- Cozen Partner Says NY Judge Put ‘Wanted’ Posters with His Face in Court, Drew Bull’s-Eye on Photo
Trials & Litigation
Cozen Partner Says NY Judge Put ‘Wanted’ Posters with His Face in Court, Drew Bull’s-Eye on Photo
Posted Aug 23, 2012 7:58 AM CST
By Martha Neil
Updated: A New York judge is accused in a recusal filing of putting "wanted" posters featuring a Cozen O'Connor partner's face in his courtroom and drawing a bull's-eye on a photo of the lawyer's face, months later, when asked to sign a trial transcript.
John McDonough and another partner at his law firm say Brooklyn Supreme Court Justice Arthur M. Schack should recuse himself before a new trial is held in a big-bucks accident case against the Duane Reade drugstore chain that the Cozen firm is defending, according to the New York Daily News.
An earlier trial ended in an April mistrial, after which McDonough allegedly arrived in court one day to find more than a dozen of the "wanted" posters on the walls. Months later, the filing says, the 67-year-old judge drew a red bull's-eye on a photo of McDonough's face when partner Eric Berger asked Schack to sign a trial transcript and told Berger to give it to McDonough with his regards.
A previous Daily News article provides additional details and shows the bull's-eye image at issue in the recusal matter.
Although the newspaper doesn't identify McDonough as a Cozen partner, the photo in the bull's-eye image appears to be an identical copy of the photo on McDonough's law firm bio page and contains information in a printed caption indicating that the photo came from the law firm.
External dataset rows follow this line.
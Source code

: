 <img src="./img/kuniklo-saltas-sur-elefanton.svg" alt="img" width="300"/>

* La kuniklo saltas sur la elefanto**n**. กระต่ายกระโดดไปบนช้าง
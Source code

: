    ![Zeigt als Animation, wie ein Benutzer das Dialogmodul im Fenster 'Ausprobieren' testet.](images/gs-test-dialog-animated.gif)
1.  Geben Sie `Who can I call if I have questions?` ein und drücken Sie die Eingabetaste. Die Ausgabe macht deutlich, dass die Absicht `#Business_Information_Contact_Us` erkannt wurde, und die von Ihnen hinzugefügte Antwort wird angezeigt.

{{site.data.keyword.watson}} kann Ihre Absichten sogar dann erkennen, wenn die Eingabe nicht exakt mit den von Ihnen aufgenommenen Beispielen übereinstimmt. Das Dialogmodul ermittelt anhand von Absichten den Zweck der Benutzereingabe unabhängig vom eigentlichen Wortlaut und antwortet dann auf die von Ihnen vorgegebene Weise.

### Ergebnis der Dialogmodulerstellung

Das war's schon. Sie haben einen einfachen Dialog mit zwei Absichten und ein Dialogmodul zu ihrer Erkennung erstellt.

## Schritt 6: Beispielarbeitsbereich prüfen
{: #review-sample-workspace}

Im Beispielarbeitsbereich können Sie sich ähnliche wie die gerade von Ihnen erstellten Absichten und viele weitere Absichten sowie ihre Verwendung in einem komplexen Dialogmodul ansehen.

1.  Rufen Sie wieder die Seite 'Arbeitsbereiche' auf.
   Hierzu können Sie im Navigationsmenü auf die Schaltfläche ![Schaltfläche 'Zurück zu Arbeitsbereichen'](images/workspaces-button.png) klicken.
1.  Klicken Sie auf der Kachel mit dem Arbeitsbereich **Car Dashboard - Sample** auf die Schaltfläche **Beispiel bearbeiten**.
Opposing counsel Evan Torgan represents Shirly Miller in the case. She allegedly was left blind, paralyzed and brain-damaged after she was hit by a drugstore truck in 2008.
He called the wanted posters "a total joke" that McDonough found funny at the time, and noted that the mistrial was a victory for the Cozen firm.
The recusal filing, he contends, is “another intentional attempt to deprive my client of justice by delaying this case, in hope that she will die before they have to pay her.”
Partner Kenneth Fisher, who is overseeing the recusal matter, told the ABA Journal on Thursday that the Cozen firm did not seek a stay of the tort trial when it filed the recusal motion. He declined to comment further.
However, the Daily News notes that it was Judge Schack who initially scheduled a November hearing on the recusal motion— two months after the retrial of the accident case was supposed to begin. Following an appeal by McDonough, the recusal hearing was held Tuesday.
At last report, Schack had not decided whether to recuse himself.
Updated on Aug. 23 to include and accord with Fisher comment and provide additional information from Daily News coverage.